AM VISITED BY MY FATHER

About this time my father paid me a visit. Rations were mighty scarce. I was mighty glad to see him, but ashamed to let him know how poorly off for something to eat we were. We were living on parched corn. I thought of a happy plan to get him a good dinner, so I asked him to let us go up to the colonel's tent. Says I, "Colonel Field, I desire to introduce you to my father, and as rations are a little short in my mess, I thought you might have a little better, and could give him a good dinner." "Yes," says Colonel Field, "I am glad to make the acquaintance of your father, and will be glad to divide my rations with him. Also, I would like you to stay and take dinner with me," which I assure you, O kind reader, I gladly accepted. About this time a young African, Whit, came in with a frying-pan of parched corn and dumped it on an old oil cloth, and said, "Master, dinner is ready." That was all he had. He was living like ourselves—on parched corn.

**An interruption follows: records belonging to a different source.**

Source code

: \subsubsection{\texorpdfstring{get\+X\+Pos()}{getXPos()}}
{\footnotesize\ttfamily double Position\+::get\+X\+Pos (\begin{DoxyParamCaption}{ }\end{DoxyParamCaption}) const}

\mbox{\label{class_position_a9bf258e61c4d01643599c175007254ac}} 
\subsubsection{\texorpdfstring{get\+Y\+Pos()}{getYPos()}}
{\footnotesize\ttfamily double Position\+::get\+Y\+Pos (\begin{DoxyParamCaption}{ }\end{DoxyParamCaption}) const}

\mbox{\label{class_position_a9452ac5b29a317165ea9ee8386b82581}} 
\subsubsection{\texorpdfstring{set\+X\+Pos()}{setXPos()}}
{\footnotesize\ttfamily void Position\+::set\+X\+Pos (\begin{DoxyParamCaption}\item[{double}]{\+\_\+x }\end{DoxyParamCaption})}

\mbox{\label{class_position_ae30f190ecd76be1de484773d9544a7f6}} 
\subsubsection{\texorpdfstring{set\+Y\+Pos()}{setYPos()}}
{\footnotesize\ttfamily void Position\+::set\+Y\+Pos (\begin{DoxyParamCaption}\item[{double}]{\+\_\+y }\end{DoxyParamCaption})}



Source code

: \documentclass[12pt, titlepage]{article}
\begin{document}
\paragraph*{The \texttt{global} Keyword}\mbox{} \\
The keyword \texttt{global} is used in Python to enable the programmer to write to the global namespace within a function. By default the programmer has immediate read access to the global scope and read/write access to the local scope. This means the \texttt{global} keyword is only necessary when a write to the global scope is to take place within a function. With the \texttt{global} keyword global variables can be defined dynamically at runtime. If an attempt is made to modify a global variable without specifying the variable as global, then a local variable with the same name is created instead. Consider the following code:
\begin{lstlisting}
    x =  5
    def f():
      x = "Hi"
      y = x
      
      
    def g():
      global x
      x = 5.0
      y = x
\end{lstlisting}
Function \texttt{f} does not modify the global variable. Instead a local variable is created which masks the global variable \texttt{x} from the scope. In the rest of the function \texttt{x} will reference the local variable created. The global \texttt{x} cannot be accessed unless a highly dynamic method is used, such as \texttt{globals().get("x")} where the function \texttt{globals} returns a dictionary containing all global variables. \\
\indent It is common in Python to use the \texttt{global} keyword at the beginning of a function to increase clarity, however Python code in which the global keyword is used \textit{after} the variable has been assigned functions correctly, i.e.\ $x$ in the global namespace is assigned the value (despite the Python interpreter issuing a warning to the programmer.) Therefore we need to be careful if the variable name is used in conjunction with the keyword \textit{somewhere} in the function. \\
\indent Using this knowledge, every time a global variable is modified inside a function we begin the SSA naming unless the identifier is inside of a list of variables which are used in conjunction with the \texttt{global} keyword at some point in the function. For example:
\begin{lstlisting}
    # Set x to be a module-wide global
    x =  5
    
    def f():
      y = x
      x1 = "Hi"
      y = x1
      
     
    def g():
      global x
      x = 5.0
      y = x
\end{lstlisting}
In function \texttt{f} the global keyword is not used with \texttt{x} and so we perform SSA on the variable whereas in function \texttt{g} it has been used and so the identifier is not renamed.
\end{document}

We continued to fortify and build breastworks at Chattanooga. It was the same drudge, drudge day by day. Occasionally a Sunday would come; but when it did come, there came inspection of arms, knapsacks and cartridge-boxes. Every soldier had to have his gun rubbed up as bright as a new silver dollar. W. A. Hughes had the brightest gun in the army, and always called it "Florence Fleming." The private soldier had to have on clean clothes, and if he had lost any cartridges he was charged twenty-five cents each, and had to stand extra duty for every cartridge lost. We always dreaded Sunday. The roll was called more frequently on this than any other day. Sometimes we would have preaching. I remember one text that I thought the bottom had been knocked out long before: "And Peter's wife's mother lay sick of fever." That text always did make a deep impression on me. I always thought of a young divine who preached it when first entering the ministry, and in about twenty years came back, and happening to preach from the same text again, an old fellow in the congregation said, "Mr. Preacher, ain't that old woman dead yet?" Well, that was the text that was preached to us soldiers one Sunday at Chattanooga. I could not help thinking all the time, "Ain't that old woman dead yet?" But he announced that he would preach again at 3 o'clock. We went to hear him preach at 3 o'clock, as his sermon was so interesting about "Peter's wife's mother lay sick of a fever." We thought, maybe it was a sort of sickly subject, and he would liven us up a little in the afternoon service.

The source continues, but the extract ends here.